LMAO too funny my friend hope you at least went and got chocolate:)
Deb
Laughed out loud at the ending! You didn't say..."HEY, I bought tickets for #10"??? kate
This was funny - you really are a right Chuck(le). Keep laughing.
Sylvia xx
http://journals.aol.co.uk/sylviam4000/YeOldeEnglishPosy/
what a terrible disappointment to you and the highschool dates. boo hoo !!!!!
I thought that I had 3015 miles on my credit that I could cash in. I read the requirement to get a round trip ticket was 25,000 miles to anywhere in the 48 states. 12,000 miles is good for a one night stay at a Hyatt. I do not understand what relevance Chase's term for miles is. Points could be a term that is ambiguous, but miles? I wanted to fly from St. Louis to San Antonio and I must accumulate 25,000 miles. I hope the Taco Bells will provide you a small pleasure. Maybe you could give the car washes to someone that can use them. A person in St. Louis found a $100,000 lottery ticket in his truck and tried to cash it in thinking that he was within the 1 year limit which is apparently what some of the prizes advertise. It turned out he was over the 7 month limit for that prize category. Several lawyers turned down his lawsuit against the State of Missouri, but he finally found one and the court ruled in his favor. It was unknown at the time if the state would appeal and he did receive his prize, minus lawyer fees. mark
Thats about my luck but I will fall for it every time when I think it is a good cause. You could wash your buggie I guess. Paula
HOW DISAPPOINTING!! Maybe you can find your chocolate at the end of the rainbow.....
Jackie
Hey!!! Give the car washes to that great activity director u got there!!!! :)
Ginger
I was teaching in Plymouth, before I sold the Duxbury house and got wealthy. In mid-lecture, I went for the Pepsi that I had on my desk (I'm the only French person in the world who doesn't drink coffee).

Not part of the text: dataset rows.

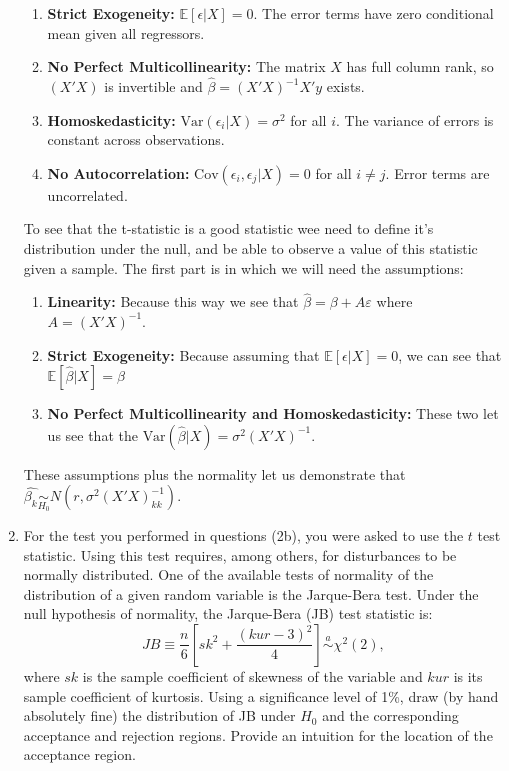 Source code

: \documentclass[12pt,a4paper]{article}
\begin{document}
\begin{enumerate}[label=(\alph*)]
\begin{enumerate}
      \item \textbf{Strict Exogeneity:} $\mathbb{E}[\epsilon | X] = 0$. The error terms have zero conditional mean given all regressors.

      \item \textbf{No Perfect Multicollinearity:} The matrix $X$ has full column rank, so $(X'X)$ is invertible and $\hat{\beta} = (X'X)^{-1}X'y$ exists.

      \item \textbf{Homoskedasticity:} $\text{Var}(\epsilon_i | X) = \sigma^2$ for all $i$. The variance of errors is constant across observations.

      \item \textbf{No Autocorrelation:} $\text{Cov}(\epsilon_i, \epsilon_j | X) = 0$ for all $i \neq j$. Error terms are uncorrelated.
      \end{enumerate}

    To see that the t-statistic is a good statistic wee need to define it's distribution under the null, and be able to observe a value of this statistic given a sample. The first part is in which we will need the assumptions:
    
    \begin{enumerate}[label=\arabic*.]
      \item \textbf{Linearity:} Because this way we see that $\hat{\beta}= \beta + A\varepsilon$ where $A = (X'X)^{-1}$.

      \item \textbf{Strict Exogeneity:} Because assuming that $\mathbb{E}[\epsilon | X] = 0$, we can see that $\mathbb{E}[\hat{\beta} | X] = \beta$

      \item \textbf{No Perfect Multicollinearity and Homoskedasticity:} These two let us see that the $\text{Var}(\hat{\beta }| X) = \sigma^2(X'X)^{-1}$.
      \end{enumerate}

      These assumptions plus the normality let us demonstrate that $\hat{\beta_k} \underset{H_0}{\sim}
 N(r, \sigma^2(X'X)^{-1}_{kk})$.

    \item For the test you performed in questions (2b), you were asked to use the $t$ test statistic. Using this test requires, among others, for disturbances to be normally distributed. One of the available tests of normality of the distribution of a given random variable is the Jarque-Bera test. Under the null hypothesis of normality, the Jarque-Bera (JB) test statistic is:
  \[
  JB \equiv \frac{n}{6}\left[sk^2 + \frac{(kur - 3)^2}{4}\right] \stackrel{a}{\sim} \chi^2(2),
  \]
  where $sk$ is the sample coefficient of skewness of the variable and $kur$ is its sample coefficient of kurtosis. Using a significance level of 1\%, draw (by hand absolutely fine) the distribution of JB under $H_0$ and the corresponding acceptance and rejection regions. Provide an intuition for the location of the acceptance region.


\end{enumerate}
\end{document}
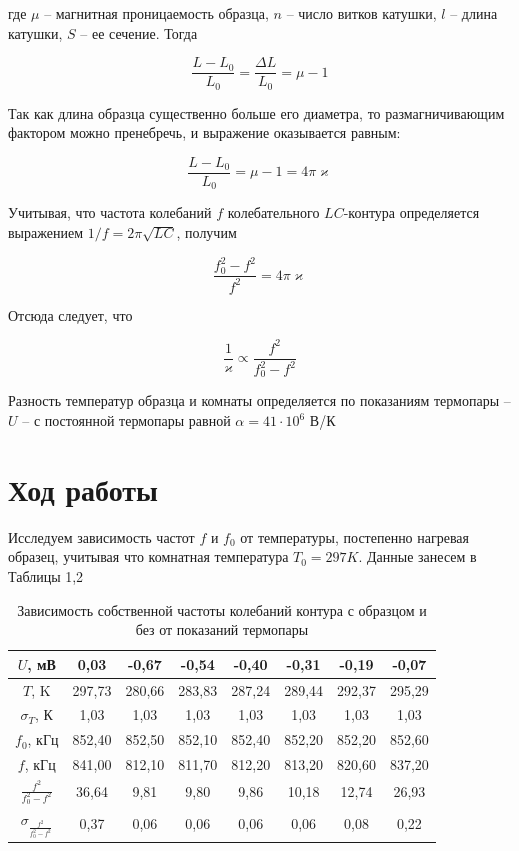 \documentclass[a4paper,12pt]{article}
\begin{document}
где $\mu$ -- магнитная проницаемость образца, $n$ -- число витков катушки, $l$ -- длина катушки, $S$ -- ее сечение. Тогда

$$
	\frac{L - L_0}{L_0} = \frac{\Delta L}{L_0} = \mu - 1
$$

Так как длина образца существенно больше его диаметра, то размагничивающим фактором можно пренебречь, и выражение оказывается равным:

$$
	\frac{L - L_0}{L_0} = \mu - 1 = 4 \pi \varkappa
$$

\newpage

Учитывая, что частота колебаний $f$ колебательного $LC$-контура определяется выражением $1/f = 2 \pi \sqrt{LC}$, получим

$$
	\frac{f_0^2 - f^2}{f^2} = 4 \pi \varkappa
$$

Отсюда следует, что

$$
	\frac{1}{\varkappa} \propto \frac{f^2}{f_0^2 - f^2}
$$

Разность температур образца и комнаты определяется по показаниям термопары -- $U$ -- с постоянной термопары равной $\alpha = 41 \cdot 10^6 $ В/К

\section*{Ход работы}

Исследуем зависимость частот $f$ и $f_0$ от температуры, постепенно нагревая образец, учитывая что комнатная температура $T_0 = 297 K$. Данные занесем в Таблицы 1,2


\begin{table}[h!]
\centering
\caption{Зависимость собственной частоты колебаний контура с образцом и без от показаний термопары}
\begin{tabular}{|c|c|c|c|c|c|c|c|}
\hline
$U$, мВ & 0,03 & -0,67 & -0,54 & -0,40 & -0,31 & -0,19 & -0,07 \\ \hline
$T$, K & 297,73 & 280,66 & 283,83 & 287,24 & 289,44 & 292,37 & 295,29 \\ \hline
$\sigma_T$, К & 1,03 & 1,03 & 1,03 & 1,03 & 1,03 & 1,03 & 1,03 \\ \hline
$f_0$, кГц & 852,40 & 852,50 & 852,10 & 852,40 & 852,20 & 852,20 & 852,60 \\ \hline
$f$, кГц & 841,00 & 812,10 & 811,70 & 812,20 & 813,20 & 820,60 & 837,20 \\ \hline
$\frac{f^2}{f_0^2 - f^2}$  & 36,64 & 9,81 & 9,80 & 9,86 & 10,18 & 12,74 & 26,93 \\ \hline
$\sigma_{\frac{f^2}{f_0^2 - f^2}}$ & 0,37 & 0,06 & 0,06 & 0,06 & 0,06 & 0,08 & 0,22 \\ \hline
\end{tabular}
\end{table}
\end{document}
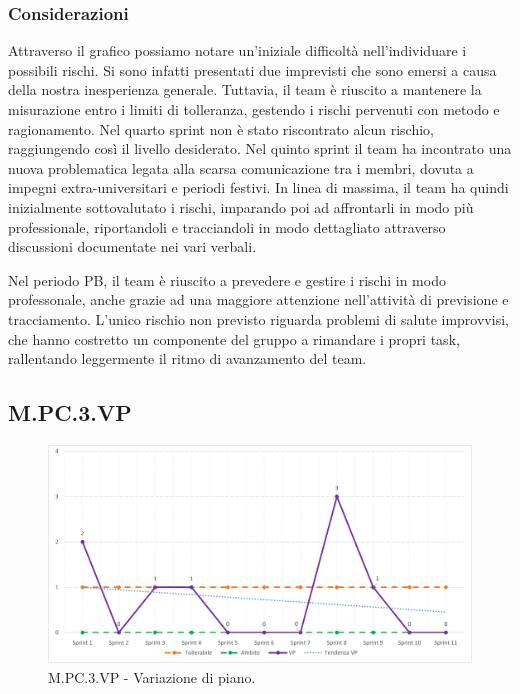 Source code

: \documentclass[10pt, a4paper]{article}
\begin{document}
\subsubsection{Considerazioni}
Attraverso il grafico possiamo notare un'iniziale difficoltà nell'individuare i possibili rischi.
Si sono infatti presentati due imprevisti che sono emersi a causa della nostra inesperienza generale.
Tuttavia, il team è riuscito a mantenere la misurazione entro i limiti di tolleranza, gestendo i rischi pervenuti con metodo e ragionamento.
Nel quarto sprint non è stato riscontrato alcun rischio, raggiungendo così il livello desiderato.
Nel quinto sprint il team ha incontrato una nuova problematica legata alla scarsa comunicazione tra i membri, dovuta a impegni extra-universitari e periodi festivi.
In linea di massima, il team ha quindi inizialmente sottovalutato i rischi, imparando poi ad affrontarli in modo più professionale, riportandoli e tracciandoli in modo dettagliato attraverso discussioni documentate nei vari verbali.

Nel periodo PB, il team è riuscito a prevedere e gestire i rischi in modo professonale, anche grazie ad una maggiore attenzione nell'attività di previsione e tracciamento. L'unico rischio non previsto riguarda problemi di salute improvvisi, che hanno costretto un componente del gruppo a rimandare i propri task, rallentando leggermente il ritmo di avanzamento del team.

\subsection{M.PC.3.VP}
\begin{figure}[H]
\includegraphics[width=15.5cm]{img/metriche/MPC3VP.png}
\caption{M.PC.3.VP - Variazione di piano.}
\end{figure}
\end{document}
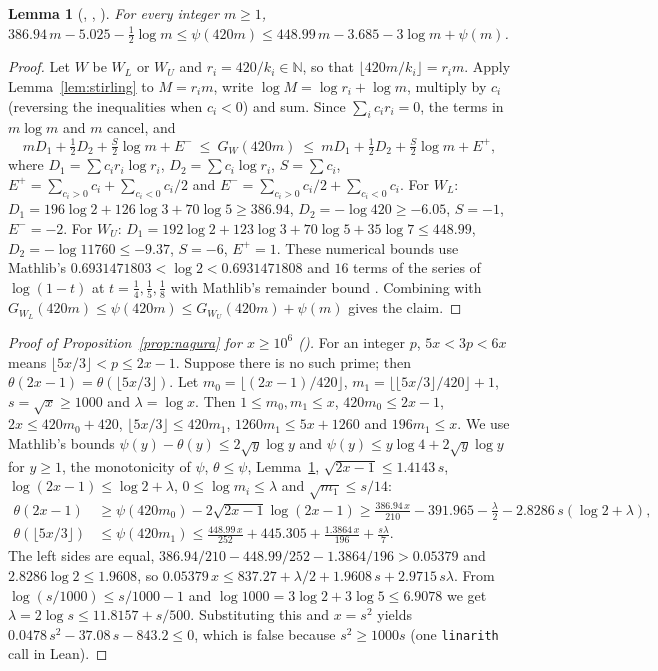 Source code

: \documentclass[11pt]{amsart}
\theoremstyle{plain}
\newtheorem{lemma}[theorem]{Lemma}
\theoremstyle{definition}
\newcommand{\N}{\mathbb{N}}
\newcommand{\fl}[1]{\lfloor #1\rfloor}
\begin{document}
\begin{lemma}[, , ]\label{lem:psi}
For every integer $m\ge1$, \ $386.94\,m-5.025-\tfrac12\log m\le\psi(420m)\le448.99\,m-3.685-3\log m+\psi(m)$.
\end{lemma}

\begin{proof}
Let $W$ be $W_L$ or $W_U$ and $r_i=420/k_i\in\N$, so that $\fl{420m/k_i}=r_im$. Apply Lemma~\ref{lem:stirling} to $M=r_im$, write $\log M=\log r_i+\log m$, multiply by $c_i$ (reversing the inequalities when $c_i<0$) and sum. Since $\sum_ic_ir_i=0$, the terms in $m\log m$ and $m$ cancel, and
\[
mD_1+\tfrac12D_2+\tfrac S2\log m+E^-\ \le\ G_W(420m)\ \le\ mD_1+\tfrac12D_2+\tfrac S2\log m+E^+,
\]
where $D_1=\sum c_ir_i\log r_i$, $D_2=\sum c_i\log r_i$, $S=\sum c_i$, $E^+=\sum_{c_i>0}c_i+\sum_{c_i<0}c_i/2$ and $E^-=\sum_{c_i>0}c_i/2+\sum_{c_i<0}c_i$. For $W_L$: $D_1=196\log2+126\log3+70\log5\ge386.94$, $D_2=-\log420\ge-6.05$, $S=-1$, $E^-=-2$. For $W_U$: $D_1=192\log2+123\log3+70\log5+35\log7\le448.99$, $D_2=-\log11760\le-9.37$, $S=-6$, $E^+=1$. These numerical bounds use Mathlib's $0.6931471803<\log2<0.6931471808$ and $16$ terms of the series of $\log(1-t)$ at $t=\frac14,\frac15,\frac18$ with Mathlib's remainder bound . Combining with $G_{W_L}(420m)\le\psi(420m)\le G_{W_U}(420m)+\psi(m)$ gives the claim.
\end{proof}

\begin{proof}[Proof of Proposition~\ref{prop:nagura} for $x\ge10^6$ \textup{()}]
For an integer $p$, $5x<3p<6x$ means $\fl{5x/3}<p\le2x-1$. Suppose there is no such prime; then $\theta(2x-1)=\theta(\fl{5x/3})$. Let $m_0=\fl{(2x-1)/420}$, $m_1=\fl{\fl{5x/3}/420}+1$, $s=\sqrt x\ge1000$ and $\lambda=\log x$. Then $1\le m_0,m_1\le x$, $420m_0\le2x-1$, $2x\le420m_0+420$, $\fl{5x/3}\le420m_1$, $1260m_1\le5x+1260$ and $196m_1\le x$. We use Mathlib's bounds $\psi(y)-\theta(y)\le2\sqrt y\log y$ and $\psi(y)\le y\log4+2\sqrt y\log y$ for $y\ge1$, the monotonicity of $\psi$, $\theta\le\psi$, Lemma~\ref{lem:psi}, $\sqrt{2x-1}\le1.4143\,s$, $\log(2x-1)\le\log2+\lambda$, $0\le\log m_i\le\lambda$ and $\sqrt{m_1}\le s/14$:
\begin{align*}
\theta(2x-1)&\ge\psi(420m_0)-2\sqrt{2x-1}\log(2x-1)\ge\frac{386.94\,x}{210}-391.965-\frac\lambda2-2.8286\,s(\log2+\lambda),\\
\theta(\fl{5x/3})&\le\psi(420m_1)\le\frac{448.99\,x}{252}+445.305+\frac{1.3864\,x}{196}+\frac{s\lambda}{7}.
\end{align*}
The left sides are equal, $386.94/210-448.99/252-1.3864/196>0.05379$ and $2.8286\log2\le1.9608$, so $0.05379\,x\le837.27+\lambda/2+1.9608\,s+2.9715\,s\lambda$. From $\log(s/1000)\le s/1000-1$ and $\log1000=3\log2+3\log5\le6.9078$ we get $\lambda=2\log s\le11.8157+s/500$. Substituting this and $x=s^2$ yields $0.0478\,s^2-37.08\,s-843.2\le0$, which is false because $s^2\ge1000s$ (one \texttt{linarith} call in Lean).
\end{proof}
\end{document}
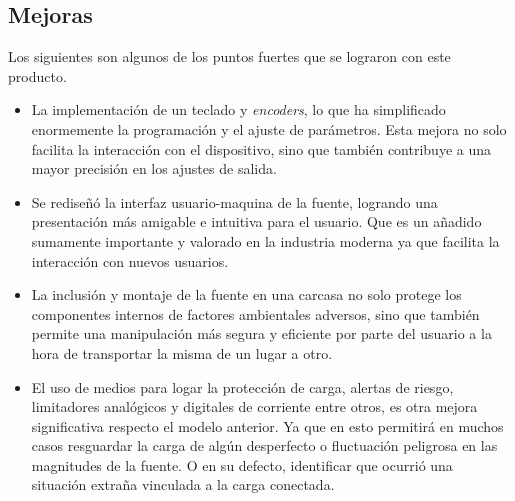 \subsection{Mejoras} 
Los siguientes son algunos de los puntos fuertes que se lograron con este producto.  
\begin{itemize}
    \item La implementación de un teclado y \textit{encoders}, lo que ha simplificado enormemente la programación y el ajuste de parámetros. Esta mejora no solo facilita la interacción con el dispositivo, sino que también contribuye a una mayor precisión en los ajustes de salida. \par
    \item Se rediseñó la interfaz usuario-maquina de la fuente, logrando una presentación más amigable e intuitiva para el usuario. Que es un añadido sumamente importante y valorado en la industria moderna ya que facilita la interacción con nuevos usuarios. \par 
    \item La inclusión y montaje de la fuente en una carcasa no solo protege los componentes internos de factores ambientales adversos, sino que también permite una manipulación más segura y eficiente por parte del usuario a la hora de transportar la misma de un lugar a otro.\par
    \item El uso de medios para logar la protección de carga, alertas de riesgo, limitadores analógicos y digitales de corriente entre otros, es otra mejora significativa respecto el modelo anterior. Ya que en esto permitirá en muchos casos resguardar la carga de algún desperfecto o fluctuación peligrosa en las magnitudes de la fuente. O en su defecto, identificar que ocurrió una situación extraña vinculada a la carga conectada.   
\end{itemize}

Opening it, I noticed that I had won a prize. It was their March Madness promotion, and my bottlecap had Michigan State on it.... yes, the same Michigan State who had won the national title the night before.
I immediately halted my lecture, and did a little dance. "I won, I won, nyah-nyahhhh.... I'm retiring today, and you brats can learn history on your own."
Ashley- a very polite student who had just moved there from Alabama- meekly raised her hand. I called on her, while packing my stuff- I fully intended to leave the school immediately.
"Umm... Miss Moreau? You, ummm, won a hat."
"No way... this has to be worth a half million."
"No... you won a hat."
I looked at the rules on the side of the bottle. Yup... I won a hat. No retirement at age 25 for THIS girl.
Just to give them a sense of perspective, I gave the class a surprise quiz. Smug little SOBs..
Also... if I were you... I'd wait till the doctor gives you like one day left to live, hop on the scooter nude, get the two taco meals, then take the scooter through the car wash in the buff. I bet God will still be laughing when you get to Heaven.